──────── DATA SHOWN ────────

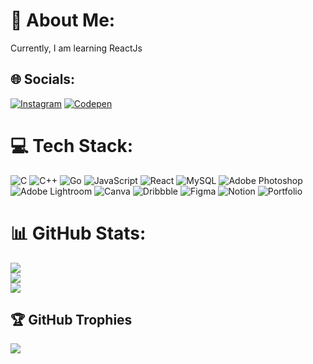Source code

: # 💫 About Me:
Currently, I am learning ReactJs


## 🌐 Socials:
[![Instagram](https://img.shields.io/badge/Instagram-%23E4405F.svg?logo=Instagram&logoColor=white)](https://instagram.com/anushkapandeyyy) [![Codepen](https://img.shields.io/badge/Codepen-000000?style=for-the-badge&logo=codepen&logoColor=white)](https://codepen.io/anushka-pandey) 

# 💻 Tech Stack:
![C](https://img.shields.io/badge/c-%2300599C.svg?style=for-the-badge&logo=c&logoColor=white) ![C++](https://img.shields.io/badge/c++-%2300599C.svg?style=for-the-badge&logo=c%2B%2B&logoColor=white) ![Go](https://img.shields.io/badge/go-%2300ADD8.svg?style=for-the-badge&logo=go&logoColor=white) ![JavaScript](https://img.shields.io/badge/javascript-%23323330.svg?style=for-the-badge&logo=javascript&logoColor=%23F7DF1E) ![React](https://img.shields.io/badge/react-%2320232a.svg?style=for-the-badge&logo=react&logoColor=%2361DAFB) ![MySQL ](https://img.shields.io/badge/mysql-%2300f.svg?style=for-the-badge&logo=mysql&logoColor=white) ![Adobe Photoshop](https://img.shields.io/badge/adobephotoshop-%2331A8FF.svg?style=for-the-badge&logo=adobephotoshop&logoColor=white) ![Adobe Lightroom](https://img.shields.io/badge/Adobe%20Lightroom-31A8FF.svg?style=for-the-badge&logo=Adobe%20Lightroom&logoColor=white) ![Canva](https://img.shields.io/badge/Canva-%2300C4CC.svg?style=for-the-badge&logo=Canva&logoColor=white) ![Dribbble](https://img.shields.io/badge/Dribbble-EA4C89?style=for-the-badge&logo=dribbble&logoColor=white) 	![Figma](https://img.shields.io/badge/figma-%23F24E1E.svg?style=for-the-badge&logo=figma&logoColor=white) ![Notion](https://img.shields.io/badge/Notion-%23000000.svg?style=for-the-badge&logo=notion&logoColor=white) ![Portfolio](https://img.shields.io/badge/Portfolio-%23000000.svg?style=for-the-badge&logo=firefox&logoColor=#FF7139)
# 📊 GitHub Stats:
![](https://github-readme-stats.vercel.app/api?username=anushka2911&theme=dark&hide_border=false&include_all_commits=true&count_private=false)<br/>
![](https://github-readme-streak-stats.herokuapp.com/?user=anushka2911&theme=dark&hide_border=false)<br/>
![](https://github-readme-stats.vercel.app/api/top-langs/?username=anushka2911&theme=dark&hide_border=false&include_all_commits=true&count_private=false&layout=compact)

## 🏆 GitHub Trophies
![](https://github-profile-trophy.vercel.app/?username=anushka2911&theme=radical&no-frame=false&no-bg=false&margin-w=4)

<!-- Proudly created with GPRM ( https://gprm.itsvg.in ) -->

────────

- _DIRECTIONS_: The material above must be set down word for word, with no picture carried over.

- _SOLUTION BELOW_:
Source code

: # 💫 About Me:
Currently, I am learning ReactJs


## 🌐 Socials:
[![Instagram](https://img.shields.io/badge/Instagram-%23E4405F.svg?logo=Instagram&logoColor=white)](https://instagram.com/anushkapandeyyy) [![Codepen](https://img.shields.io/badge/Codepen-000000?style=for-the-badge&logo=codepen&logoColor=white)](https://codepen.io/anushka-pandey) 

# 💻 Tech Stack:
![C](https://img.shields.io/badge/c-%2300599C.svg?style=for-the-badge&logo=c&logoColor=white) ![C++](https://img.shields.io/badge/c++-%2300599C.svg?style=for-the-badge&logo=c%2B%2B&logoColor=white) ![Go](https://img.shields.io/badge/go-%2300ADD8.svg?style=for-the-badge&logo=go&logoColor=white) ![JavaScript](https://img.shields.io/badge/javascript-%23323330.svg?style=for-the-badge&logo=javascript&logoColor=%23F7DF1E) ![React](https://img.shields.io/badge/react-%2320232a.svg?style=for-the-badge&logo=react&logoColor=%2361DAFB) ![MySQL ](https://img.shields.io/badge/mysql-%2300f.svg?style=for-the-badge&logo=mysql&logoColor=white) ![Adobe Photoshop](https://img.shields.io/badge/adobephotoshop-%2331A8FF.svg?style=for-the-badge&logo=adobephotoshop&logoColor=white) ![Adobe Lightroom](https://img.shields.io/badge/Adobe%20Lightroom-31A8FF.svg?style=for-the-badge&logo=Adobe%20Lightroom&logoColor=white) ![Canva](https://img.shields.io/badge/Canva-%2300C4CC.svg?style=for-the-badge&logo=Canva&logoColor=white) ![Dribbble](https://img.shields.io/badge/Dribbble-EA4C89?style=for-the-badge&logo=dribbble&logoColor=white) 	![Figma](https://img.shields.io/badge/figma-%23F24E1E.svg?style=for-the-badge&logo=figma&logoColor=white) ![Notion](https://img.shields.io/badge/Notion-%23000000.svg?style=for-the-badge&logo=notion&logoColor=white) ![Portfolio](https://img.shields.io/badge/Portfolio-%23000000.svg?style=for-the-badge&logo=firefox&logoColor=#FF7139)
# 📊 GitHub Stats:
![](https://github-readme-stats.vercel.app/api?username=anushka2911&theme=dark&hide_border=false&include_all_commits=true&count_private=false)<br/>
![](https://github-readme-streak-stats.herokuapp.com/?user=anushka2911&theme=dark&hide_border=false)<br/>
![](https://github-readme-stats.vercel.app/api/top-langs/?username=anushka2911&theme=dark&hide_border=false&include_all_commits=true&count_private=false&layout=compact)

## 🏆 GitHub Trophies
![](https://github-profile-trophy.vercel.app/?username=anushka2911&theme=radical&no-frame=false&no-bg=false&margin-w=4)

<!-- Proudly created with GPRM ( https://gprm.itsvg.in ) -->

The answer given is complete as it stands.